With the building of the Westway and the estates, new possibilities for filming road sequences would appear.
When Hammer made The Satanic Rites of Dracula (1972), it seemed fitting that they should use the redeveloped Bard Road, just off Freston Road (formerly Latimer Road). This was and is a dead end road behind the Harrow Club. In the film, two biking Hells Angels trail a secret service woman and kidnap her at this point of no return.
Radio On (1979) came out of left field. A black and white film about alienation and featuring the modern existential drive. Not at street level, but above on the turbo charged Westway.
Adulthood made in 2008 by a new class of film maker, Noel Clarke, captures all the angst of life on an imaginary estate. The culture of young people who are trapped in the vicious cycle of gang crime. The police from The Blue Lamp are nowhere to be trusted or respected. The bad guys are the good guys you root for. The film uses locations in North Kensington that could be located in Silchester or Lancaster West Estate; these stand on either side of Bramley Road and Latimer Tube Station.
This council flat at 7 Shalfleet Drive is part of the 40 year old Silchester estate. It will be demolished in January 2015 to make way for mixed-tenure housing. As resident artist based here, I will be making a film project about the new housing development and the new community that is forming here.
Looking to the future, I wonder what films will be made in this area over the next 50 years.
Will they replay good cops, bad cops?
Will poverty and housing issues still feature?
Will more diverse multi-cultural voices be heard?
Will there be estates dominated by a new middle-class criminal?
Will the narrative film form, the staple of generations, become obsolete in the new social media age?
Leo The Last art project
Leo The Last is the definitive local film that resonates with the themes of my residency: housing, architecture, film.

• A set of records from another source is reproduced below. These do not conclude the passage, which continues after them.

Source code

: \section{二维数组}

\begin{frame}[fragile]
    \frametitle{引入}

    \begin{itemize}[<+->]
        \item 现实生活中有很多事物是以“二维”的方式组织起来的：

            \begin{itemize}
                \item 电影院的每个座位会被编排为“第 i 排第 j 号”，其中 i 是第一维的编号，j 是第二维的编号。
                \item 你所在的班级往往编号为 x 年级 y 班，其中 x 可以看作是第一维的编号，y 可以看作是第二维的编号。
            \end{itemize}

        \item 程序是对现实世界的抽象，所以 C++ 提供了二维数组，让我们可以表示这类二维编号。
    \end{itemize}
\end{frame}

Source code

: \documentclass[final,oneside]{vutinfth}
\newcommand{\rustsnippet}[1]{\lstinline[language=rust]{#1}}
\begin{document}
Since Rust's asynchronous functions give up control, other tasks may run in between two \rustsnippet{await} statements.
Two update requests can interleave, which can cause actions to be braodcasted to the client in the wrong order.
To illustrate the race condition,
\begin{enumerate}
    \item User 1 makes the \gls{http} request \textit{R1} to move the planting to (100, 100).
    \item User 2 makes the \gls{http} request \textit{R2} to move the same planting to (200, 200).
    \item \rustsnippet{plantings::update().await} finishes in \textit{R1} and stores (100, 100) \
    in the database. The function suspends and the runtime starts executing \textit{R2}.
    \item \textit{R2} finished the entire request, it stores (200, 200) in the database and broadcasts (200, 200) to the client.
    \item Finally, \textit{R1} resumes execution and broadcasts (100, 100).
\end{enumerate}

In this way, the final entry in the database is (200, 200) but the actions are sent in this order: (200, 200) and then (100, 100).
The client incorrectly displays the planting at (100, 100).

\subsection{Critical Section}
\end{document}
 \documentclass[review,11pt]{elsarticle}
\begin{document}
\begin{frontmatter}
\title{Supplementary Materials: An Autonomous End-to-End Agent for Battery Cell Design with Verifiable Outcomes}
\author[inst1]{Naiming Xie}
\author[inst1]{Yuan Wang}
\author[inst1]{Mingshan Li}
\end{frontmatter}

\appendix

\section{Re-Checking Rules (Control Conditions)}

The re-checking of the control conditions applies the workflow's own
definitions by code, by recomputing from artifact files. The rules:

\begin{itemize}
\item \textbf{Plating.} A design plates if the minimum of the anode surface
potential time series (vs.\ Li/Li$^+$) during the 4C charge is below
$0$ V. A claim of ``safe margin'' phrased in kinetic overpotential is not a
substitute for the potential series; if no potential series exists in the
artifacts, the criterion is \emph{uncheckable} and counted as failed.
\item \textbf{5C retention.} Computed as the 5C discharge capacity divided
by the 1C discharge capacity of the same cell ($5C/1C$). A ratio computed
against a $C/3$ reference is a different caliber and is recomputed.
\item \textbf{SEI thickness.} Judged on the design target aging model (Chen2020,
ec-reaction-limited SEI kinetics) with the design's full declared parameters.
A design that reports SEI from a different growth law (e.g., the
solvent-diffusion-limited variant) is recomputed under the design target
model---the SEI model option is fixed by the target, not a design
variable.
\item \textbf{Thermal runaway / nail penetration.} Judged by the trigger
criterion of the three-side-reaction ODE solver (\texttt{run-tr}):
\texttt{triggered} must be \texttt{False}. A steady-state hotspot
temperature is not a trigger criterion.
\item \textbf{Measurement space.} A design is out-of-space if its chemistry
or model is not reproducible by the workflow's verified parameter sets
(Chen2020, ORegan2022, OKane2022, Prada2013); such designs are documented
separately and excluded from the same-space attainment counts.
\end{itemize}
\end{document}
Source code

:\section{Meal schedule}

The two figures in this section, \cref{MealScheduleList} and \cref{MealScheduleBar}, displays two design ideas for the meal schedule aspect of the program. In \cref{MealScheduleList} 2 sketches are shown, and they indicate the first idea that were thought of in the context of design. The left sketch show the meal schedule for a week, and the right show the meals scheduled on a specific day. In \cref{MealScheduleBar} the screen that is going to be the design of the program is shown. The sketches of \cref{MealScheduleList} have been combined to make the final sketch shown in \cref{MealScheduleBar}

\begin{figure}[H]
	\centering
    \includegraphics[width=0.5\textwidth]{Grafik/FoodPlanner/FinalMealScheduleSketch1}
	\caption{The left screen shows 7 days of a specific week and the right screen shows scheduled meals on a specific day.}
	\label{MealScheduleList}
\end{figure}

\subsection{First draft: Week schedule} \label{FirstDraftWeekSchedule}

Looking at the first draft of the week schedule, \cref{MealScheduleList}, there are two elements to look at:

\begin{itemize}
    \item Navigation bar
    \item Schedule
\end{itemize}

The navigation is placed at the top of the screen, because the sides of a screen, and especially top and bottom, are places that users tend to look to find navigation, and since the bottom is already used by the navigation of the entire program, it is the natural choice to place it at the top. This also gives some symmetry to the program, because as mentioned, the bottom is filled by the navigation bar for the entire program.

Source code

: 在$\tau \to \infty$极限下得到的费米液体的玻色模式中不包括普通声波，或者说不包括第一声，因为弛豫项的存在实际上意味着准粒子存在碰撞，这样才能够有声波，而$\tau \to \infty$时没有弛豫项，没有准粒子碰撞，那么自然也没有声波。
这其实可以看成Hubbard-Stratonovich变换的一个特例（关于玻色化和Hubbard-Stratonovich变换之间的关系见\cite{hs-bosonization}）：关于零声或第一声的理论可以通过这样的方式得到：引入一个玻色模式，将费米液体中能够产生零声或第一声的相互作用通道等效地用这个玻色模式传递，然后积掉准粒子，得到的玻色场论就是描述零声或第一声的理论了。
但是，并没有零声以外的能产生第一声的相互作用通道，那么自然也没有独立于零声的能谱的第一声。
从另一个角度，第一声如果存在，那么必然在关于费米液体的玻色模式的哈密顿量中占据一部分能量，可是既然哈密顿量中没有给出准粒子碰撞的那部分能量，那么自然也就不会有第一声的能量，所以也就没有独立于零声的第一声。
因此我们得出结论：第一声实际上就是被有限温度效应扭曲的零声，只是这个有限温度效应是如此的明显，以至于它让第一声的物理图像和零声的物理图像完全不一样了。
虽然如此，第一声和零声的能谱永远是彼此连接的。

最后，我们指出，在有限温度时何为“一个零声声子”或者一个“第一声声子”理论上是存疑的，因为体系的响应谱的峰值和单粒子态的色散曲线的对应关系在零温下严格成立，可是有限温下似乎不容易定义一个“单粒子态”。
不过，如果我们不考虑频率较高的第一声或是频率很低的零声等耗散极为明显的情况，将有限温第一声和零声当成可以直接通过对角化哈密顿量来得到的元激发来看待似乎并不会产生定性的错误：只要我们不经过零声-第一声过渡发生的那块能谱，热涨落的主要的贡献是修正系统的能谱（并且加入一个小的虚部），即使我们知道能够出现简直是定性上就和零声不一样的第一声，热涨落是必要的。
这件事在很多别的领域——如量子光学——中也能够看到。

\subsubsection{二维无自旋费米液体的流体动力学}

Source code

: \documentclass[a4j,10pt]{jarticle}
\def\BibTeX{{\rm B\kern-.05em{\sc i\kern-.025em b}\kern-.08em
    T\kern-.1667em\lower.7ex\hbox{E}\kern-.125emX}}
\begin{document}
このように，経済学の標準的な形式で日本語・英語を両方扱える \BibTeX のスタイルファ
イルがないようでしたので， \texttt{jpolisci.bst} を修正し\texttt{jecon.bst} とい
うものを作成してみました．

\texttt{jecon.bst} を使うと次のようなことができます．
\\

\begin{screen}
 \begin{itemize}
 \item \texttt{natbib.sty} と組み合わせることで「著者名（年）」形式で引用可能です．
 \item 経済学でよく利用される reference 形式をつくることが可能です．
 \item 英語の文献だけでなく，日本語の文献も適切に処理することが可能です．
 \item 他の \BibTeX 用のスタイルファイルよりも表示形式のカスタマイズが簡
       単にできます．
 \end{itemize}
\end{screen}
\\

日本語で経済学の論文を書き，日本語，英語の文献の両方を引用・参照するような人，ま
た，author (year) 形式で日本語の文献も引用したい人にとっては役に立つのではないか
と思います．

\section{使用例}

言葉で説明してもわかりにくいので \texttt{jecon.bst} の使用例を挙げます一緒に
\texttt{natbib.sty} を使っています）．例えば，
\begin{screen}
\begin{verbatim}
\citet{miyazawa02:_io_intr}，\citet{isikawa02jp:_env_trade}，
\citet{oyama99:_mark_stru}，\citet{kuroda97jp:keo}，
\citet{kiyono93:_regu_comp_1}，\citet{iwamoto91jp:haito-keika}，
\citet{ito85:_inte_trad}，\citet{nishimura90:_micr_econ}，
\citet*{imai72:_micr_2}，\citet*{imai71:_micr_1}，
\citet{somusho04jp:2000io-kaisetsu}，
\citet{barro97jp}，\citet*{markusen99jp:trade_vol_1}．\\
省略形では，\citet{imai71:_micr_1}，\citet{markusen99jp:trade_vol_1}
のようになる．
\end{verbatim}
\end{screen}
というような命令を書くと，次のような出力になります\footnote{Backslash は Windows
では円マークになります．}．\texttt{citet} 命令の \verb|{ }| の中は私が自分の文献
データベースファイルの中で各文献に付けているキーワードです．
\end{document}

Leo The Last was directed by John Boorman in 1969, between his Hollywood films, Point Blank and Deliverance.
The story concerns a European aristocratic landlord who moves into a slum area of Notting Hill and becomes radicalised by his oppressed West Indian residents.
The film is an experimental adaption of a stage play and Boorman chose the location because of family links with the area. Uniquely, the design team were able to use a local road, Testerton Street, prior to its regeneration into the Lancaster West Estate. Nearly all of the residents had been moved out and Boorman was able to paint all the houses and road black. This created the unique monochrome colour palette in the film. A false house was built across Testerton Street. This was the stuccoed white house for the central character.
In the archive, I came across the touching story of one couple, still living on the road at No 27 and waiting to be rehoused. Arthur and Grace Clark refused the offer of £50 to have their terrace house sprayed black.
“We could do with the money really,” said Mrs Clark, who had lived all her life in the house. “But if we agreed to let them paint our house, the vandals would get busy, as they would think it’s empty.”
I am working with the V&A Museum to screen the film for residents at Silchester and Lancaster West Estate. They will then help me to make a ceramic installation based on images from the film.